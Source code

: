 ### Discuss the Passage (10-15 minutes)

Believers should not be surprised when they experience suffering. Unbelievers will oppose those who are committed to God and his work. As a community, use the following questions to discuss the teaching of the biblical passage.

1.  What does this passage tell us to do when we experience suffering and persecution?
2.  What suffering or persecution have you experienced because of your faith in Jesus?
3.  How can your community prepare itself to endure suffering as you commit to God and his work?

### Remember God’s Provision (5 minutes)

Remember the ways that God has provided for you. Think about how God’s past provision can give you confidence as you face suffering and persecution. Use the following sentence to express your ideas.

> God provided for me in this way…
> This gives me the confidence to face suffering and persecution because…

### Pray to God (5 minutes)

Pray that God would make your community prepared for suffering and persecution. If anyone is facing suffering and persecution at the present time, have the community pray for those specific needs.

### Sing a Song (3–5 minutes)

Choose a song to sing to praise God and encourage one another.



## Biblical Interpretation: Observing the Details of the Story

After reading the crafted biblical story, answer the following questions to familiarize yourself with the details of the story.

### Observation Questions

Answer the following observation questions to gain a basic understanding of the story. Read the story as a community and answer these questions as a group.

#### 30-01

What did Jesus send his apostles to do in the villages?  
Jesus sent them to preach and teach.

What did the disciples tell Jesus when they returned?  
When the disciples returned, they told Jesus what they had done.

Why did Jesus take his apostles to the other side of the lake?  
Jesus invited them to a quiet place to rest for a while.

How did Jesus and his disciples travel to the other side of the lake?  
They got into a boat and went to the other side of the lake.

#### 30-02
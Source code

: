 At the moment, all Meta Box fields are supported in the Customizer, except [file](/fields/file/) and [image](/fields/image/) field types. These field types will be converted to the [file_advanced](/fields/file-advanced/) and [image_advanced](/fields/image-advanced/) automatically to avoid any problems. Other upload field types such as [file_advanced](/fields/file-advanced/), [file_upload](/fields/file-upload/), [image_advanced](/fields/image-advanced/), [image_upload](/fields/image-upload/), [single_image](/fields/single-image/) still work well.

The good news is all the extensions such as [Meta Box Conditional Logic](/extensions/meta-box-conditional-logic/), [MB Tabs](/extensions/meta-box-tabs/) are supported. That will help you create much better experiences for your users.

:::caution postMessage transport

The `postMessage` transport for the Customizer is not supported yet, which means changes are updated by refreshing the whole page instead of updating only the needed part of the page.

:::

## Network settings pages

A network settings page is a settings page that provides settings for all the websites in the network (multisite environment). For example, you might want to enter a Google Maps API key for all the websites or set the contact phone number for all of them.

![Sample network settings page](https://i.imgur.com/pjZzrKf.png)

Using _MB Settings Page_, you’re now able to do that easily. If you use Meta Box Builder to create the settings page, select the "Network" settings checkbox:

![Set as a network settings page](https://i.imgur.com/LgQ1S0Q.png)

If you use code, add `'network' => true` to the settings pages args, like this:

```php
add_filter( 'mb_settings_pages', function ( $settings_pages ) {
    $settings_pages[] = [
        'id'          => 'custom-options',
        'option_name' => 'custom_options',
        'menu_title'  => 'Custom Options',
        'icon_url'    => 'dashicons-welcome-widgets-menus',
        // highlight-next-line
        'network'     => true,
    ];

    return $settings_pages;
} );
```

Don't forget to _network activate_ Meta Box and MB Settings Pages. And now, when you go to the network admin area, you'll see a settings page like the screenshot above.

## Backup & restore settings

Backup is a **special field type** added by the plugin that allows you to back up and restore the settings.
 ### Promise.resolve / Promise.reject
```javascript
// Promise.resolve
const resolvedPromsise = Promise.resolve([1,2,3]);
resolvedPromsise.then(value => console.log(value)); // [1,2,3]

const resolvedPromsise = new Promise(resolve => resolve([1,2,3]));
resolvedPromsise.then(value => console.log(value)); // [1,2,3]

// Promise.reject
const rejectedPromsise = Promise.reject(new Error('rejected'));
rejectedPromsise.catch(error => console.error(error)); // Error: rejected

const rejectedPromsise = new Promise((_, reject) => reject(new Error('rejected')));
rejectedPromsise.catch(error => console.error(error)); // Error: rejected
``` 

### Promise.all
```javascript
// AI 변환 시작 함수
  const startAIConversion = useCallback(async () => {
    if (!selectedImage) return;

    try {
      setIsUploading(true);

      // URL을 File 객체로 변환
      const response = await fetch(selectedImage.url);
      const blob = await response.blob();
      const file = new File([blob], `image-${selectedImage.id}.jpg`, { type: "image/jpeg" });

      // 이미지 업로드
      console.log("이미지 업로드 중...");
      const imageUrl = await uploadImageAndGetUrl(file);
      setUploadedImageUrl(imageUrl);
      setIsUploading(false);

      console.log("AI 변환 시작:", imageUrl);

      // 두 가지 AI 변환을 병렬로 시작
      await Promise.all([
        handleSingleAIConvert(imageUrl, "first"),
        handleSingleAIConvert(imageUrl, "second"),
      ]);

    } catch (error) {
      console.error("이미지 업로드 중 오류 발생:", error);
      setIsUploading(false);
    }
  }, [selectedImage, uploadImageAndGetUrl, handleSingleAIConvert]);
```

════════════════

*Problem*:
Please restate word for word only the lines running from the line that contains "## Backup & restore settings" to the final line of the listing above.

*Reply*:
## Backup & restore settings

Backup is a **special field type** added by the plugin that allows you to back up and restore the settings.
 ### Promise.resolve / Promise.reject
```javascript
// Promise.resolve
const resolvedPromsise = Promise.resolve([1,2,3]);
resolvedPromsise.then(value => console.log(value)); // [1,2,3]

const resolvedPromsise = new Promise(resolve => resolve([1,2,3]));
resolvedPromsise.then(value => console.log(value)); // [1,2,3]

// Promise.reject
const rejectedPromsise = Promise.reject(new Error('rejected'));
rejectedPromsise.catch(error => console.error(error)); // Error: rejected

const rejectedPromsise = new Promise((_, reject) => reject(new Error('rejected')));
rejectedPromsise.catch(error => console.error(error)); // Error: rejected
``` 

### Promise.all
```javascript
// AI 변환 시작 함수
  const startAIConversion = useCallback(async () => {
    if (!selectedImage) return;

    try {
      setIsUploading(true);

      // URL을 File 객체로 변환
      const response = await fetch(selectedImage.url);
      const blob = await response.blob();
      const file = new File([blob], `image-${selectedImage.id}.jpg`, { type: "image/jpeg" });

      // 이미지 업로드
      console.log("이미지 업로드 중...");
      const imageUrl = await uploadImageAndGetUrl(file);
      setUploadedImageUrl(imageUrl);
      setIsUploading(false);

      console.log("AI 변환 시작:", imageUrl);

      // 두 가지 AI 변환을 병렬로 시작
      await Promise.all([
        handleSingleAIConvert(imageUrl, "first"),
        handleSingleAIConvert(imageUrl, "second"),
      ]);

    } catch (error) {
      console.error("이미지 업로드 중 오류 발생:", error);
      setIsUploading(false);
    }
  }, [selectedImage, uploadImageAndGetUrl, handleSingleAIConvert]);
```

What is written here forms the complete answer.